**WHAT YOU SHOULD DO**.
I need the number of lines in the listing below that include the string "letVal", and only that number.

**LISTED RECORDS**.
=== Section Start ===
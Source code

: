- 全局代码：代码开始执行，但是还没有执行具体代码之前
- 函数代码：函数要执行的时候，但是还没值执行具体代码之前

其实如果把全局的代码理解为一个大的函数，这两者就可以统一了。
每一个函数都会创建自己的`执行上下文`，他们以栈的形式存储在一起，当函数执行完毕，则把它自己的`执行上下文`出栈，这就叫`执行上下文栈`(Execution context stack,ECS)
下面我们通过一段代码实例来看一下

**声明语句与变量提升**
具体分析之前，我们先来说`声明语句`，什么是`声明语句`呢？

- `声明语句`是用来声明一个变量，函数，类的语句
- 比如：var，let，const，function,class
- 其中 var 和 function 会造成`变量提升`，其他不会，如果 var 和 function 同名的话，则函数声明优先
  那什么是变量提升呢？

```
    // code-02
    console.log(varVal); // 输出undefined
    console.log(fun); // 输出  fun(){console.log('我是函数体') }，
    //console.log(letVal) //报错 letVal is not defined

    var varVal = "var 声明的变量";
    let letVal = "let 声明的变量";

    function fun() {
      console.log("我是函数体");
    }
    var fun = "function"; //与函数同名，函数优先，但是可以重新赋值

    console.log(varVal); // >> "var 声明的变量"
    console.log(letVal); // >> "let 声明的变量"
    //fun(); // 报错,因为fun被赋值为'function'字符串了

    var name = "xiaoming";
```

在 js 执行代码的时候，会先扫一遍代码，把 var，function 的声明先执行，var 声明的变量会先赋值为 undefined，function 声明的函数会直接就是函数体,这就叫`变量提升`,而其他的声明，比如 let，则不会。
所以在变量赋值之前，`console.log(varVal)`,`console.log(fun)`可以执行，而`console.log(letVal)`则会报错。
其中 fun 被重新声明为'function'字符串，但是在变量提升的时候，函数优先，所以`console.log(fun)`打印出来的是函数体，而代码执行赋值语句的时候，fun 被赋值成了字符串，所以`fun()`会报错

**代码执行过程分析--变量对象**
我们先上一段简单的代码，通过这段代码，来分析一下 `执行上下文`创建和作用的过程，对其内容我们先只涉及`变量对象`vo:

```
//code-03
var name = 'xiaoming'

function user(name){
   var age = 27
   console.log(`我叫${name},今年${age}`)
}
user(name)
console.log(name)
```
=== Section End ===
**SOLVED EXERCISE**.
4